Almost a week ago, I was crossing Atlantic Avenue and my knee went squish and started hurting like mad. Once I had safely reached the curb, I looked and it was about the size of my head and taking my weight in a very grudging manner which suggested that it would give up at any moment. I sat for awhile and then went to get pastries which is what I was doing crossing Atlantic Avenue in the first place. I bought pastries at a strange pastry shop, mourning the week long vacation of Patsy's which has many advantages: it's on the way to work, they never ask me to make difficult choices, and everything is unbelievably good. Limping back to work an hour late, the pastries were pretty good, but strangely had lemon in curd in ALL of them. Except the eclairs. Which were awful.
The Big Bad Bean, upon learning of my knee troubles, gave me stinky stuff to rub on it until we both had time at the same time for him to look at it. This did not happen until Friday when he started giving me joint fatigue pills. I have to say that the pills are a huge improvement over the JF wine but are still rather nasty and have this terrible habit of making me very alert and energized and then dropping me on my butt 4-7 hours later. I have stopped taking them now that my knee has mysteriously stopped being a problem.

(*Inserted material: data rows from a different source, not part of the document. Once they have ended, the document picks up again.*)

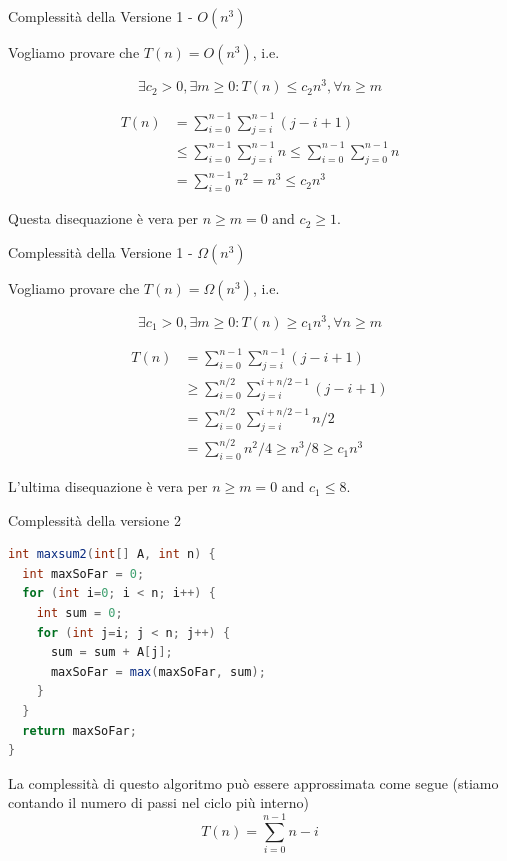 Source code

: \begin{frame}{Complessità della Versione 1 - $O(n^3)$}

Vogliamo provare che  $T(n) = O(n^3)$, i.e.

\[
  \exists c_2 > 0, \exists m \geq 0: T(n) \leq c_2 n^3, \forall n \geq m
\]

\vspace{-12pt}
\begin{align*}
T(n) &= \sum_{i=0}^{n-1} \sum_{j=i}^{n-1} (j-i+1) \\
     &\leq \sum_{i=0}^{n-1} \sum_{j=i}^{n-1} n 
     \leq \sum_{i=0}^{n-1} \sum_{j=0}^{n-1} n \\
     &= \sum_{i=0}^{n-1} n^2 
     = n^3 \leq c_2n^3
\end{align*}

Questa disequazione è vera per $n \geq m = 0$ and $c_2 \geq 1$.

\end{frame}

\begin{frame}{Complessità della Versione 1 - $\Omega(n^3)$}

\small
Vogliamo provare che  $T(n) = \Omega(n^3)$, i.e.

\[
  \exists c_1 > 0, \exists m \geq 0:  T(n) \geq c_1 n^3, \forall n \geq m
\]

\vspace{-12pt}
\begin{align*}
T(n) &= \sum_{i=0}^{n-1} \sum_{j=i}^{n-1} (j-i+1) \\
     &\geq \sum_{i=0}^{n/2} \sum_{j=i}^{i+n/2-1} (j-i+1) \\ 
     &= \sum_{i=0}^{n/2} \sum_{j=i}^{i+n/2-1} n/2 \\ 
     &= \sum_{i=0}^{n/2} n^2/4 \geq n^3/8 \geq c_1 n^3 
\end{align*}

L'ultima disequazione è vera per $n \geq m = 0$ and $c_1 \leq 8$.

\end{frame}

\begin{frame}[fragile]{Complessità della versione 2}

\vspace{-18pt}
\begingroup
\small
\begin{lstlisting}[language=java]
int maxsum2(int[] A, int n) {
  int maxSoFar = 0;
  for (int i=0; i < n; i++) {
    int sum = 0;
    for (int j=i; j < n; j++) {
      sum = sum + A[j];
      maxSoFar = max(maxSoFar, sum);
    }
  }
  return maxSoFar;
}
\end{lstlisting}  
\endgroup

La complessità di questo algoritmo può essere approssimata come segue (stiamo contando il numero di passi nel ciclo più interno)
\[
T(n) = \sum_{i=0}^{n-1} n-i
\]


\end{frame}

Since I stopped, my feet hurt all the time. I wonder what that's about?
As for John Holt, he blew my mind again today. "Next to the right to life itself, the most fundamental of all human rights is the right to control our own minds and thoughts. That means, the right to decide for ourselves how we will explore the world around us, think about our own and other persons' experiences, and find and make the meaning of our own lives. Whoever takes that right away from us, as the educators do, attacks the very center of our being and does us a most profound and lasting injury. He tells us, in effect, that we cannot be trusted even to think, that for all our lives we must depend on others to tell us the meaning of our world and our lives, and that any meaning we may make for ourselves, out of our own experience, has no value."

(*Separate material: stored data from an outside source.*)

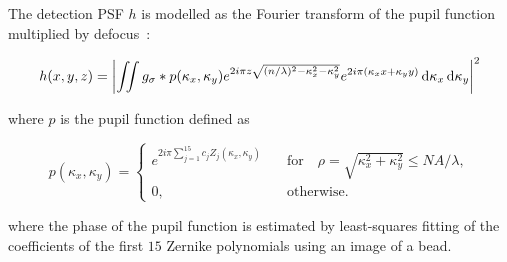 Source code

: \documentclass[a0paper,portrait,fontscale=0.35]{baposter}
\theoremstyle{plain}
\theoremstyle{plain}
\theoremstyle{definition}
\theoremstyle{plain}
\theoremstyle{definition}
\begin{document}
\begin{poster}
{  \begin{minipage}[t]{\textwidth}
    The detection PSF $h$ is modelled as the Fourier
    transform of the pupil function multiplied by 
    defocus~\cite{Stokseth1969}: 
    \begin{tcolorbox}[colback=teal!10!white,colframe=white]
      \vspace{-1em}
      \begin{equation}
        h(x,y,z) = \left|
          \iint g_{\sigma} * p(\kappa_x,\kappa_y) e^{
            2 i \pi z 
            \sqrt{(n/\lambda)^2 - \kappa_x^2 - \kappa_y^2}
          }
          e^{
            2 i \pi (\kappa_x x + \kappa_y y)
          }
          \dif \kappa_x \dif \kappa_y
        \right|^2
        \label{eq:psf model}
      \end{equation}
    \end{tcolorbox}
    where $p$ is the pupil function defined as
    \begin{tcolorbox}[colback=teal!10!white,colframe=white]
      \begin{equation}
        p(\kappa_x,\kappa_y) = \begin{cases}
          e^{2i\pi \sum_{j=1}^{15} c_j Z_j(\kappa_x,\kappa_y)}
          \quad
            &\text{for} \quad
            \rho = \sqrt{\kappa_x^2 + \kappa_y^2} \leq NA/\lambda,\\
            0, \quad &\text{otherwise.}
        \end{cases}
      \end{equation}
    \end{tcolorbox}
    where the phase of the pupil function is estimated by least-squares
    fitting of the coefficients of the first $15$ Zernike polynomials
    using an image of a bead.
  \end{minipage}

}
\end{poster}
\end{document}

It is resonating with two recent occurrences. First, on the way down to Deirdre's wedding, I asked the Big Bad Bean to read Michel Foucault's
Hermeneutics of the Subject to me. He didn't even finish the first half of the first lecture and I'm still reeling. Care of self, the pursuit of soul-development, being central to any effort of value and all effort being valueless without it. Second, was a recent visit the Bumble Bean and I paid to a Teacher friend. She was so completely into teacher mode that she left no room for him to reach her: the communication allowed was her to him, no feedback from him was allowed. No input from him was valued without her valuing it for him. In an hour and half, the Bumble went from a happy, exuberant explorer, to actively dis-trusting her to finally dis-liking her and requesting to leave her presence. That's pretty strong for the Bumble Bean. He generally has a pretty high tolerance for other people and the things they do.
Anywhoo, the String Bean arrives tonight and his bed is not made. I must dig up some pillows and linens.